Your baby can get a sunburn after only 15 minutes in the sun, according to the March of Dimes, and it may not appear until as many as 12 hours after exposure. Keeping her under wraps can protect her from uncomfortable burns and lasting damage to her skin and eyes. Establishing healthy skin care habits now will benefit her over a lifetime of sunny days.

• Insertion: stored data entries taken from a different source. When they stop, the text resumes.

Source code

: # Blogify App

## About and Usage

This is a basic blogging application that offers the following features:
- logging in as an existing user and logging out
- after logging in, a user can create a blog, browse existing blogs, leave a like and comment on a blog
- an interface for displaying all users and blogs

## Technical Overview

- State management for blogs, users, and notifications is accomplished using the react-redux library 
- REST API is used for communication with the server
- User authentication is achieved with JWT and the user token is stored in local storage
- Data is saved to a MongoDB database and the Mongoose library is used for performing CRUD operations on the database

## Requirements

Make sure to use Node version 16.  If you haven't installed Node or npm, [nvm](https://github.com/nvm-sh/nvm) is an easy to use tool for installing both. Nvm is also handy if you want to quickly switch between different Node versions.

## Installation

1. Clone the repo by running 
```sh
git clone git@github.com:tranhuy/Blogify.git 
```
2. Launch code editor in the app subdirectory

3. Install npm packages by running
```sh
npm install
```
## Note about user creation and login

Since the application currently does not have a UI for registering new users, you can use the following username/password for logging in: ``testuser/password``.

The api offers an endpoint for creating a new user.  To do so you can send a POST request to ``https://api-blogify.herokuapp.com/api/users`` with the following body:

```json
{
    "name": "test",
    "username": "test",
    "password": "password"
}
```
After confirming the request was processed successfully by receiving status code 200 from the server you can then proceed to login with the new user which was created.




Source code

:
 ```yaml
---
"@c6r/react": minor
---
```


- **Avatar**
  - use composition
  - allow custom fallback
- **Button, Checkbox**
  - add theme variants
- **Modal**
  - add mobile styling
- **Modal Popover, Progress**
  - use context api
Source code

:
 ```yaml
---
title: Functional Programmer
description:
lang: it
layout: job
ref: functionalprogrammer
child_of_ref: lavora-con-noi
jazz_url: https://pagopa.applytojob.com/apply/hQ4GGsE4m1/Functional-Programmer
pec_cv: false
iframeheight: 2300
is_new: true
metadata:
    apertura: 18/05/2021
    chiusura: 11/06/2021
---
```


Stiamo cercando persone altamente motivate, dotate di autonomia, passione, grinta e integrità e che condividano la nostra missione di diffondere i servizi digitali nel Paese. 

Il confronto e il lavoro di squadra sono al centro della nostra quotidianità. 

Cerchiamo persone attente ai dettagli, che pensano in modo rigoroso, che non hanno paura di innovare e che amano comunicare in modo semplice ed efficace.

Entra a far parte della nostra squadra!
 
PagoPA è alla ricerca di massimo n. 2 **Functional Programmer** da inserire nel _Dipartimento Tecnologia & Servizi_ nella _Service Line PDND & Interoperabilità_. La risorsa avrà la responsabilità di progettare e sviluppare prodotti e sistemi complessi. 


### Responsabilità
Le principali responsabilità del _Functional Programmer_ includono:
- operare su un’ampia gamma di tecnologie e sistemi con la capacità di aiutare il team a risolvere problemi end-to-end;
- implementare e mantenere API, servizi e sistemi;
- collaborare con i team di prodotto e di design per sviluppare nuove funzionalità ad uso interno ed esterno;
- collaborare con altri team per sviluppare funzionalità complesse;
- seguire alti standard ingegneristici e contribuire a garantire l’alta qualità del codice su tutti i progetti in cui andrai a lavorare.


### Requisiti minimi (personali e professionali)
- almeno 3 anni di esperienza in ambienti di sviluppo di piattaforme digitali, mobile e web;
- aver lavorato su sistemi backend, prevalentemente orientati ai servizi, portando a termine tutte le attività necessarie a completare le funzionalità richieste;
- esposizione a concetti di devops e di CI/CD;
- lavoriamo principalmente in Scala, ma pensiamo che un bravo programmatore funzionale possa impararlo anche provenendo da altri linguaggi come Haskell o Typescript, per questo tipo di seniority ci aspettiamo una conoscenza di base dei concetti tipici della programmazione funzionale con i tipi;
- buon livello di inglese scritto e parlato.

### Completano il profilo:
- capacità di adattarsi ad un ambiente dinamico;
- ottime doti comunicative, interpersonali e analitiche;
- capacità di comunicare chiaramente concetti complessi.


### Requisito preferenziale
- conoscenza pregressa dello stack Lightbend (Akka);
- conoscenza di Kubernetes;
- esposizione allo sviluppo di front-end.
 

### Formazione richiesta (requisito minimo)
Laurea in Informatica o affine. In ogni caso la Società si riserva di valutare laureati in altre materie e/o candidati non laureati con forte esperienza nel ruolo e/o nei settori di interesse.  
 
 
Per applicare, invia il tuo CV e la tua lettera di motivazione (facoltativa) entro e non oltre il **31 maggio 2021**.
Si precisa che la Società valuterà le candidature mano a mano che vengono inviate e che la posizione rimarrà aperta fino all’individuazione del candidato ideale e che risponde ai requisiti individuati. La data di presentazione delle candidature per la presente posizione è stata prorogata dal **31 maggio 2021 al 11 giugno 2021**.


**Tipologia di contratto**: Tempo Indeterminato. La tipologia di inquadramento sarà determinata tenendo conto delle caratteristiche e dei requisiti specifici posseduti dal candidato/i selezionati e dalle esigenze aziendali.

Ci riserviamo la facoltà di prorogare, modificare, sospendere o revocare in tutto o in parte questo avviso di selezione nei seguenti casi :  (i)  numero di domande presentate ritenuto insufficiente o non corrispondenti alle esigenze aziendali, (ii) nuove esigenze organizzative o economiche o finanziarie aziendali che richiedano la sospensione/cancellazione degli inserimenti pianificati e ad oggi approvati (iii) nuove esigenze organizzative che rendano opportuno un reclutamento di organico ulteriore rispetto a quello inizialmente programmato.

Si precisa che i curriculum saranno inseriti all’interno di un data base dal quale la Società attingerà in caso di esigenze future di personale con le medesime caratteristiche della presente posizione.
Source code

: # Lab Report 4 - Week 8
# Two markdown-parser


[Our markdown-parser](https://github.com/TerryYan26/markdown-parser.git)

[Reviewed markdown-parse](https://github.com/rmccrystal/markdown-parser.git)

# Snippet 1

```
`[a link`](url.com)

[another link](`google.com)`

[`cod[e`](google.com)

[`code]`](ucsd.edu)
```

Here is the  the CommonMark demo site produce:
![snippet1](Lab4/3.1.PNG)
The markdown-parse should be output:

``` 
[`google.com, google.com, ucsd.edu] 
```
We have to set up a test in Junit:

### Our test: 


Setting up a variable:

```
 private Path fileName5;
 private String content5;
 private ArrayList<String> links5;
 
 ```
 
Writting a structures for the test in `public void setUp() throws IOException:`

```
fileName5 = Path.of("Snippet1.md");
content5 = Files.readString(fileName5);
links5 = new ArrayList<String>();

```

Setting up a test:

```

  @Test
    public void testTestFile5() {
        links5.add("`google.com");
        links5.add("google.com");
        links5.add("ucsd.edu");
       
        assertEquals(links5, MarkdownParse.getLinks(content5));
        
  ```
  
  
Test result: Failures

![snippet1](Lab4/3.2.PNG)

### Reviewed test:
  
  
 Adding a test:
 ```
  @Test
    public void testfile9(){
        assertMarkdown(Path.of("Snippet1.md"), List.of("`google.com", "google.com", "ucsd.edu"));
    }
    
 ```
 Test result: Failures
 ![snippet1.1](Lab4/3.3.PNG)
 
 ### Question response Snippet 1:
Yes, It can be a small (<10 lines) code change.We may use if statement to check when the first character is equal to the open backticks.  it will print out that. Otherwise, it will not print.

The ultraviolet rays of the sun are most dangerous between 10 a.m. and 4 p.m. That doesn't mean you can't run errands during the day, but aim to schedule park trips, zoo visits and walks outside of those hours. Schedule your baby's naps so she's wide awake for outings before 10 and after 4 and does all her napping in between. Feed her just before or during an outdoor excursion to prevent dehydration.
Dress the Part
The American Academy of Pediatrics advises against using sunscreen on babies younger than 6 months of age unless you don't have access to shade or protective clothing. Until she's ready for sunscreen, cover as much of your baby's skin as you can when heading outdoors. Hold up lightweight cotton pants and shirts to a lamp and dress her in the pieces that don't allow light to shine through. These tightly woven fabrics will keep out sun too. Choose a hat with a 3-inch brim all the way around.
Choose the Right Sunscreen
When your baby is old enough for sunscreen, it should be applied every two hours. Some products will expose your baby's delicate system to too many chemicals. Avoid combining sunscreen and insect repellents that contain DEET. "Consumer Reports" warns against using spray sunscreen, at least until the Food and Drug Administration completes an investigation into the safety of these products. Any product you use on your baby should have a minimum sun protection factor of 15 and protect against both UVA and UVB rays.
Though the inside of your home and car may be cool, your infant may still be exposed to the sun while inside. Move her crib away from any windows and close the shades when she sleeps. If she spends a lot of time strapped into her car seat, attach a car sun shade to the window next to her seat or cover the windows and rear windshield with clear UV-protective film. While all of a car's windows block UVB rays, only the windshield is typically treated to block UVA rays, according to the Skin Cancer Foundation.